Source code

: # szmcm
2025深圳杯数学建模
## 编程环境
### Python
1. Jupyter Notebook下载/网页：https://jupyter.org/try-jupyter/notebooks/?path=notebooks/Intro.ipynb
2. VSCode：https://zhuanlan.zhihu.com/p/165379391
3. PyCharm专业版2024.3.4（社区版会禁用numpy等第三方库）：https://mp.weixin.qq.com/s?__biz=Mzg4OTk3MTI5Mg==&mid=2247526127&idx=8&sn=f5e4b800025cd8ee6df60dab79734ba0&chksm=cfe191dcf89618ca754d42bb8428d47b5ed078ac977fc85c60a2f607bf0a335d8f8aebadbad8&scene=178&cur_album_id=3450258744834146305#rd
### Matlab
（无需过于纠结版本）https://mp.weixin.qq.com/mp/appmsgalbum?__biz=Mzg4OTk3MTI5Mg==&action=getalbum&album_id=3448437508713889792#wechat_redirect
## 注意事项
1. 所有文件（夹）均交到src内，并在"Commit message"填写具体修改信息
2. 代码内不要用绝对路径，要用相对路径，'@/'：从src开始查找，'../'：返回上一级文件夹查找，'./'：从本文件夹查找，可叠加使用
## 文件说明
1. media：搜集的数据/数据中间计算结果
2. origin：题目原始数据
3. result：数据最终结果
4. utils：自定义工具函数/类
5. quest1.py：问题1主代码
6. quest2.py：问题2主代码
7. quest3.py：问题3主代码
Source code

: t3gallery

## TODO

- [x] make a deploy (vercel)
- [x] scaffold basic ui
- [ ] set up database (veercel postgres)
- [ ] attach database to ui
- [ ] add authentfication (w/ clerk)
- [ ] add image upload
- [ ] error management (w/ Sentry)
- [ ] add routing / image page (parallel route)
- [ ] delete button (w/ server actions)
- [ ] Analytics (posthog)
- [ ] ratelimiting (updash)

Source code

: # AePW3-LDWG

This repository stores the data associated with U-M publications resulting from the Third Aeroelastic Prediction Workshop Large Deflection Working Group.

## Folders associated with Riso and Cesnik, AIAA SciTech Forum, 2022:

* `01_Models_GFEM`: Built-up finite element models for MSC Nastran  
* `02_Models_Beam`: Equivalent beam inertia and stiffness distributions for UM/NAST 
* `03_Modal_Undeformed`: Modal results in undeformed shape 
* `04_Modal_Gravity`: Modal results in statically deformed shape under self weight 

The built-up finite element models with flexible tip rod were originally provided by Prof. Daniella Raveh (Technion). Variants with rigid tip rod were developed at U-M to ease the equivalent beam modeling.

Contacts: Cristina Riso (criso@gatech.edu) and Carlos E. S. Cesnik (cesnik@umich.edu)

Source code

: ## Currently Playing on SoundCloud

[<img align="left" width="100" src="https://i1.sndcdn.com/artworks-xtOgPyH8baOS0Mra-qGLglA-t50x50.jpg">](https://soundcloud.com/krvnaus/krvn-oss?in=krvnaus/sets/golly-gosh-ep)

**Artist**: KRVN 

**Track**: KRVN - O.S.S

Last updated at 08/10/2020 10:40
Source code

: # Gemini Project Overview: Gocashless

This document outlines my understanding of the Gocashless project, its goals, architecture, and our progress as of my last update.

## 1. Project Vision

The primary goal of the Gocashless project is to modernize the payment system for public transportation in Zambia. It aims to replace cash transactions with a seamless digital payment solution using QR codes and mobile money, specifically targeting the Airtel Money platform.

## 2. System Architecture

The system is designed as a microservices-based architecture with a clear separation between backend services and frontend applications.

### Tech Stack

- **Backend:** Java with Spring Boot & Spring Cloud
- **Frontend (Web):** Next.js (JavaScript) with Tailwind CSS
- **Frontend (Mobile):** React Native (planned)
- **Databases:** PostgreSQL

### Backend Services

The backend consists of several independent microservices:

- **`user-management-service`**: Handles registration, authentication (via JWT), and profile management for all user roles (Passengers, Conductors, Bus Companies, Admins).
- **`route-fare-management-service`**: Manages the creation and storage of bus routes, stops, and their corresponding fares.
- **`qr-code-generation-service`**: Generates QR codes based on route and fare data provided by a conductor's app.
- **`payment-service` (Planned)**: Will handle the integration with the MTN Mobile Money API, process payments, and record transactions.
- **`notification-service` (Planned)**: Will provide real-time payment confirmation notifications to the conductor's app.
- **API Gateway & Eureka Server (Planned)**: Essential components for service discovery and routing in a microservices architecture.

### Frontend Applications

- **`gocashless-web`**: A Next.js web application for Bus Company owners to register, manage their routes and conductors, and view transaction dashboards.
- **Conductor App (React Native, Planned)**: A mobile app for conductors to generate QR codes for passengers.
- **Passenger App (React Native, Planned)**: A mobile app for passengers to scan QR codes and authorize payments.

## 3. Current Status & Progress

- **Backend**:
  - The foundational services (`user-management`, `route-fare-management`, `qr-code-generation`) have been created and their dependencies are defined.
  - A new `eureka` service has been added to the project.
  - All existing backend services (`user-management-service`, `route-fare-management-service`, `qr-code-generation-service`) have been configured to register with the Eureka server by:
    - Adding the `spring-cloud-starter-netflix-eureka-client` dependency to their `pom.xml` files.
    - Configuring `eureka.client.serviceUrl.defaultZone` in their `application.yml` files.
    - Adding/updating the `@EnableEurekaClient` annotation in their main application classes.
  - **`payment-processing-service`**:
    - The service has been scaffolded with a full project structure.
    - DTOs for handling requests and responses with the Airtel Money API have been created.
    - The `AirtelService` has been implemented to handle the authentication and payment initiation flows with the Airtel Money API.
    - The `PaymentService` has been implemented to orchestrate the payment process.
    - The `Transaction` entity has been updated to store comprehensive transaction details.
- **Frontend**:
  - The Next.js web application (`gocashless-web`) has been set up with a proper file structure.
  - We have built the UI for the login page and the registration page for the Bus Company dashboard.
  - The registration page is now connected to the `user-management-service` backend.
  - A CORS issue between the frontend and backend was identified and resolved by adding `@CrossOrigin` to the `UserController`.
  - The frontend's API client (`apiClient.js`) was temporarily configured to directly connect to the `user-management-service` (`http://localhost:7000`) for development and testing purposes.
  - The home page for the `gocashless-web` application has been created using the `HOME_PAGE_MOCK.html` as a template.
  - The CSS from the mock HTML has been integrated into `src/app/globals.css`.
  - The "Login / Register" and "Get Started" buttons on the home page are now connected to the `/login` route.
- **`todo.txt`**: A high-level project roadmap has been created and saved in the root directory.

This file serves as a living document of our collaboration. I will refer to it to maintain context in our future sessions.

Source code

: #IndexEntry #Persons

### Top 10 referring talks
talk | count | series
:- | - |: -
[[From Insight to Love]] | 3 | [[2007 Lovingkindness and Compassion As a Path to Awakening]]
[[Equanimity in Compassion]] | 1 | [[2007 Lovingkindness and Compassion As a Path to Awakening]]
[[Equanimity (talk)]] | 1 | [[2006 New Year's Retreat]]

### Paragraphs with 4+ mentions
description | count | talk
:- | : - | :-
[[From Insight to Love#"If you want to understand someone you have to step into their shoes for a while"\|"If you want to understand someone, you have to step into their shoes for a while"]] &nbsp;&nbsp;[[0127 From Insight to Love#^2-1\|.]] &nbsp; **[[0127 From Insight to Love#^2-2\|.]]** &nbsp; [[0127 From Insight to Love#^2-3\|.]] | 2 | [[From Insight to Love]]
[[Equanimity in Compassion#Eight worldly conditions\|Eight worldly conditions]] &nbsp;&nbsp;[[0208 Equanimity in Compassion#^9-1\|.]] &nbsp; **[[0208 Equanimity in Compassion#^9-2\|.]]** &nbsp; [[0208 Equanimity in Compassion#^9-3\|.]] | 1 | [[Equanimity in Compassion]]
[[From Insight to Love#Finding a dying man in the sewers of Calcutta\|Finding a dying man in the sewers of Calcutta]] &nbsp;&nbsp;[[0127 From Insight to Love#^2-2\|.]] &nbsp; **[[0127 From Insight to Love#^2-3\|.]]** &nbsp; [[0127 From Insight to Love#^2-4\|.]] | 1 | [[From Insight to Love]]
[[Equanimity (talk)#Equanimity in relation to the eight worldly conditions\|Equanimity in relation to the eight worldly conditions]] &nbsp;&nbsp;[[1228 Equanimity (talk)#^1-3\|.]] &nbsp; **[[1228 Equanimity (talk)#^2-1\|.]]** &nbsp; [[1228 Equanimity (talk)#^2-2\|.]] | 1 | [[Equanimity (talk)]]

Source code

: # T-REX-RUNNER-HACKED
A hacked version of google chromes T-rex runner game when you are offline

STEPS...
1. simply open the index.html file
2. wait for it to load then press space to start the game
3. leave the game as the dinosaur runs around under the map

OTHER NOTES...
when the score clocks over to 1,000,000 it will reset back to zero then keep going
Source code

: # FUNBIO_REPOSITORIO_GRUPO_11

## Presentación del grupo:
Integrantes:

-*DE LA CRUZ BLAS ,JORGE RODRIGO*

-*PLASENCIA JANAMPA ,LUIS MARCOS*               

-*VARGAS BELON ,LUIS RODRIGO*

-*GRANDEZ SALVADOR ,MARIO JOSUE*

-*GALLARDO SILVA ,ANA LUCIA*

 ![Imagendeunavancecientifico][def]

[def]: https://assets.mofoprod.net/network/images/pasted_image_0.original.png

══════════

◆ PROBLEM TO WORK ON:
What you give back should be only the lines of the records above, starting at the line with "- Adding/updating the" and ending at the line with "Airtel Money API.", restated word for word.

◆ EXERCISE RESPONSE:
    - Adding/updating the `@EnableEurekaClient` annotation in their main application classes.
  - **`payment-processing-service`**:
    - The service has been scaffolded with a full project structure.
    - DTOs for handling requests and responses with the Airtel Money API have been created.
    - The `AirtelService` has been implemented to handle the authentication and payment initiation flows with the Airtel Money API.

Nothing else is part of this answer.